Palestinian attachment to land is similarly strong. Nearly 80 years after the creation of the state of Israel in 1948, families still cling on to the keys to homes that were taken from them during that traumatic period. Like the Jewish yearning for Jerusalem, they too, like people across the world, have a deep attachment to ancestral lands, which go back to the ‘Arabs’ mentioned in the book of Acts, to whom St Peter preached in the early days of the Christian church.  

Executive decisions by distant rulers such as the emperor Hadrian or President Trump might seem like neat solutions to intractable problems. But they seldom work in the long term.  

The famous biblical injunction ‘an eye for an eye, a tooth for a tooth’ was meant not as an encouragement to violence but the exact reverse. It was mean to set a limit to the development of blood feuds, which could, out of anger and trauma, so easily lead to disproportionate reaction and never-ending vendettas. When St Paul wrote “Beloved, never avenge yourselves, but leave room for the wrath of God; for it is written, ‘Vengeance is mine, I will repay, says the Lord’”, he was recalling an ancient piece of Jewish wisdom that set limits on human capacity to sort out intractable problems by violence. He knew a better way: “Do not be overcome by evil, but overcome evil with good.” 

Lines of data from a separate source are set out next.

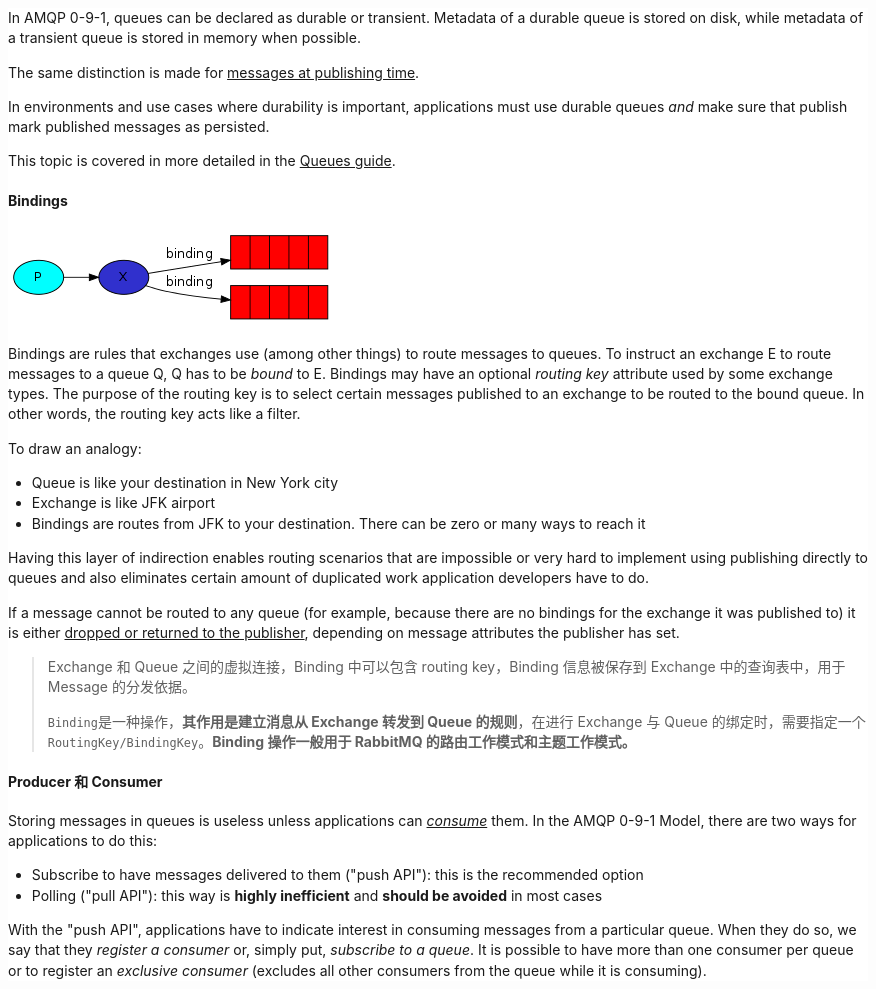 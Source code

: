In AMQP 0-9-1, queues can be declared as durable or transient. Metadata of a durable queue is stored on disk, while metadata of a transient queue is stored in memory when possible.

The same distinction is made for [messages at publishing time](https://www.rabbitmq.com/publishers.html#message-properties).

In environments and use cases where durability is important, applications must use durable queues *and* make sure that publish mark published messages as persisted.

This topic is covered in more detailed in the [Queues guide](https://www.rabbitmq.com/queues.html#durability).

#### Bindings

![image-20231015232224689](./rabbitmq/image-20231015232224689.png)

Bindings are rules that exchanges use (among other things) to route messages to queues. To instruct an exchange E to route messages to a queue Q, Q has to be *bound* to E. Bindings may have an optional *routing key* attribute used by some exchange types. The purpose of the routing key is to select certain messages published to an exchange to be routed to the bound queue. In other words, the routing key acts like a filter.

To draw an analogy:

- Queue is like your destination in New York city
- Exchange is like JFK airport
- Bindings are routes from JFK to your destination. There can be zero or many ways to reach it

Having this layer of indirection enables routing scenarios that are impossible or very hard to implement using publishing directly to queues and also eliminates certain amount of duplicated work application developers have to do.

If a message cannot be routed to any queue (for example, because there are no bindings for the exchange it was published to) it is either [dropped or returned to the publisher](https://www.rabbitmq.com/publishers.html#unroutable), depending on message attributes the publisher has set.

>Exchange 和 Queue 之间的虚拟连接，Binding 中可以包含 routing key，Binding 信息被保存到 Exchange 中的查询表中，用于 Message 的分发依据。
>
>`Binding`是一种操作，**其作用是建立消息从 Exchange 转发到 Queue 的规则**，在进行 Exchange 与 Queue 的绑定时，需要指定一个`RoutingKey/BindingKey`。**Binding 操作一般用于 RabbitMQ 的路由工作模式和主题工作模式。**

#### Producer 和 Consumer

Storing messages in queues is useless unless applications can *[consume](https://www.rabbitmq.com/consumers.html)* them. In the AMQP 0-9-1 Model, there are two ways for applications to do this:

- Subscribe to have messages delivered to them ("push API"): this is the recommended option
- Polling ("pull API"): this way is **highly inefficient** and **should be avoided** in most cases

With the "push API", applications have to indicate interest in consuming messages from a particular queue. When they do so, we say that they *register a consumer* or, simply put, *subscribe to a queue*. It is possible to have more than one consumer per queue or to register an *exclusive consumer* (excludes all other consumers from the queue while it is consuming).
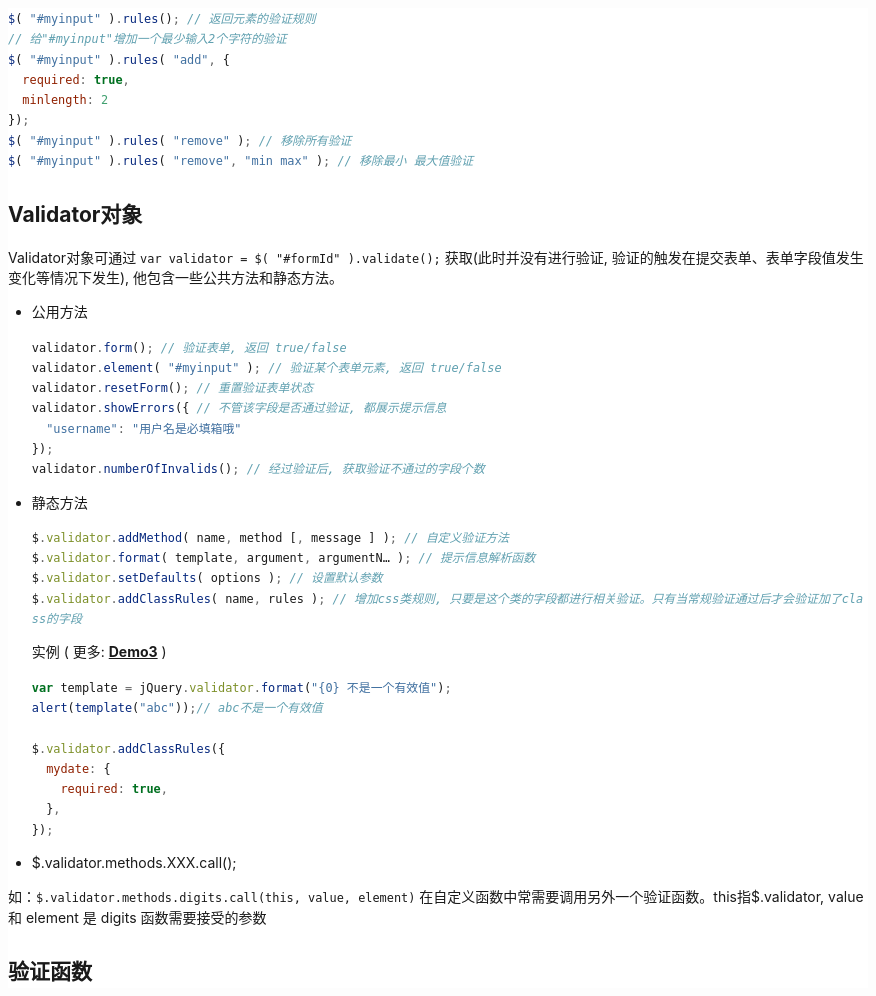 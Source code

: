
 ```javascript
$( "#myinput" ).rules(); // 返回元素的验证规则
// 给"#myinput"增加一个最少输入2个字符的验证
$( "#myinput" ).rules( "add", {
  required: true,
  minlength: 2
});
$( "#myinput" ).rules( "remove" ); // 移除所有验证
$( "#myinput" ).rules( "remove", "min max" ); // 移除最小 最大值验证
```

## Validator对象

Validator对象可通过 `var validator = $( "#formId" ).validate();` 获取(此时并没有进行验证, 验证的触发在提交表单、表单字段值发生变化等情况下发生), 他包含一些公共方法和静态方法。

- 公用方法

  ```javascript
  validator.form(); // 验证表单, 返回 true/false
  validator.element( "#myinput" ); // 验证某个表单元素, 返回 true/false
  validator.resetForm(); // 重置验证表单状态
  validator.showErrors({ // 不管该字段是否通过验证, 都展示提示信息
    "username": "用户名是必填箱哦"
  });
  validator.numberOfInvalids(); // 经过验证后, 获取验证不通过的字段个数
  ```

- 静态方法

  ```javascript
  $.validator.addMethod( name, method [, message ] ); // 自定义验证方法
  $.validator.format( template, argument, argumentN… ); // 提示信息解析函数
  $.validator.setDefaults( options ); // 设置默认参数
  $.validator.addClassRules( name, rules ); // 增加css类规则, 只要是这个类的字段都进行相关验证。只有当常规验证通过后才会验证加了class的字段
  ```

  实例 ( 更多: **[Demo3](https://github.com/oldinaction/git/blob/master/jQuery-Plugin/jquery-validation/demo3.html)** )

  ```javascript
  var template = jQuery.validator.format("{0} 不是一个有效值");
  alert(template("abc"));// abc不是一个有效值

  $.validator.addClassRules({
    mydate: {
      required: true,
    },
  });
  ```

- $.validator.methods.XXX.call();

如：`$.validator.methods.digits.call(this, value, element)` 在自定义函数中常需要调用另外一个验证函数。this指$.validator, value 和 element 是 digits 函数需要接受的参数

## 验证函数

Luke Bretherton, Regius Professor of Moral Theology at Oxford and a Seen & Unseen writer, argues that there are really only four ways you can deal with neighbours who prove difficult: you can try to control them, cause them to flee, you can kill them, or you can do politics – in other words, try to negotiate some form of common life, as ultimately happened in Northern Ireland, South Africa, and so many places of long-standing conflict. 

Politics, the business of learning how to live together across difference, is messy, complicated and hard work. Especially so when there are deep hurts from the past. Yet, as the failure of Hadrian’s radical solution shows, there is no real alternative in the long term.